> _To do_: Find the line in the entries below that contains "### 🧪 Testing". Repeat it exactly, and every line after it through the line that contains "### ☁🗒🏢 Entra Registered Corporate Devices".

> _Stored items_:
"""

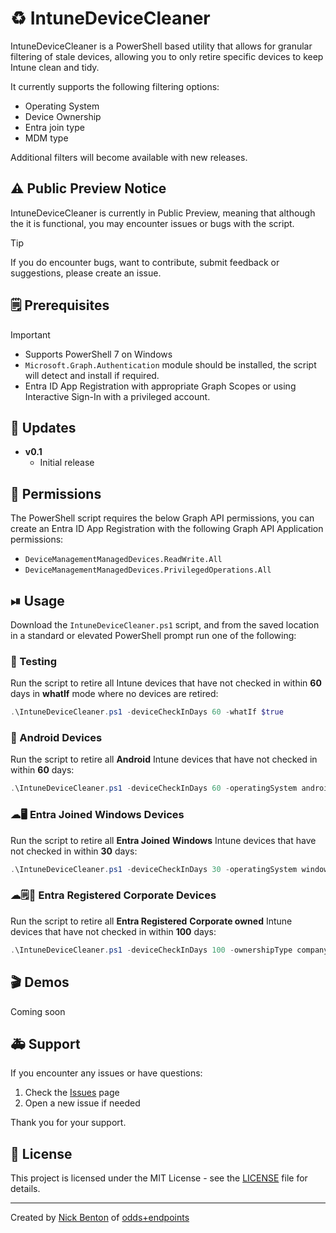# ♻ IntuneDeviceCleaner

IntuneDeviceCleaner is a PowerShell based utility that allows for granular filtering of stale devices, allowing you to only retire specific devices to keep Intune clean and tidy.

It currently supports the following filtering options:

- Operating System
- Device Ownership
- Entra join type
- MDM type

Additional filters will become available with new releases.

## ⚠ Public Preview Notice

IntuneDeviceCleaner is currently in Public Preview, meaning that although the it is functional, you may encounter issues or bugs with the script.

> [!TIP]
> If you do encounter bugs, want to contribute, submit feedback or suggestions, please create an issue.

## 🗒 Prerequisites

> [!IMPORTANT]
>
> - Supports PowerShell 7 on Windows
> - `Microsoft.Graph.Authentication` module should be installed, the script will detect and install if required.
> - Entra ID App Registration with appropriate Graph Scopes or using Interactive Sign-In with a privileged account.

## 🔄 Updates

- **v0.1**
  - Initial release

## 🔑 Permissions

The PowerShell script requires the below Graph API permissions, you can create an Entra ID App Registration with the following Graph API Application permissions:

- `DeviceManagementManagedDevices.ReadWrite.All`
- `DeviceManagementManagedDevices.PrivilegedOperations.All`

## ⏯ Usage

Download the `IntuneDeviceCleaner.ps1` script, and from the saved location in a standard or elevated PowerShell prompt run one of the following:

### 🧪 Testing

Run the script to retire all Intune devices that have not checked in within **60** days in **whatIf** mode where no devices are retired:

```powershell
.\IntuneDeviceCleaner.ps1 -deviceCheckInDays 60 -whatIf $true
```

### 📱 Android Devices

Run the script to retire all **Android** Intune devices that have not checked in within **60** days:

```powershell
.\IntuneDeviceCleaner.ps1 -deviceCheckInDays 60 -operatingSystem android
```

### ☁🖥 Entra Joined Windows Devices

Run the script to retire all **Entra Joined** **Windows** Intune devices that have not checked in within **30** days:

```powershell
.\IntuneDeviceCleaner.ps1 -deviceCheckInDays 30 -operatingSystem windows -joinType azureADJoined
```

### ☁🗒🏢 Entra Registered Corporate Devices

Run the script to retire all **Entra Registered** **Corporate owned** Intune devices that have not checked in within **100** days:

```powershell
.\IntuneDeviceCleaner.ps1 -deviceCheckInDays 100 -ownershipType company -joinType azureADRegistered
```

## 🎬 Demos

Coming soon

## 🚑 Support

If you encounter any issues or have questions:

1. Check the [Issues](https://github.com/ennnbeee/IntuneDeviceCleaner/issues) page
2. Open a new issue if needed

Thank you for your support.

## 📜 License

This project is licensed under the MIT License - see the [LICENSE](LICENSE) file for details.

---

Created by [Nick Benton](https://github.com/ennnbeee) of [odds+endpoints](https://www.oddsandendpoints.co.uk/)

"""

> _Solution to this problem_:
### 🧪 Testing

Run the script to retire all Intune devices that have not checked in within **60** days in **whatIf** mode where no devices are retired:

```powershell
.\IntuneDeviceCleaner.ps1 -deviceCheckInDays 60 -whatIf $true
```

### 📱 Android Devices

Run the script to retire all **Android** Intune devices that have not checked in within **60** days:

```powershell
.\IntuneDeviceCleaner.ps1 -deviceCheckInDays 60 -operatingSystem android
```

### ☁🖥 Entra Joined Windows Devices

Run the script to retire all **Entra Joined** **Windows** Intune devices that have not checked in within **30** days:

```powershell
.\IntuneDeviceCleaner.ps1 -deviceCheckInDays 30 -operatingSystem windows -joinType azureADJoined
```

### ☁🗒🏢 Entra Registered Corporate Devices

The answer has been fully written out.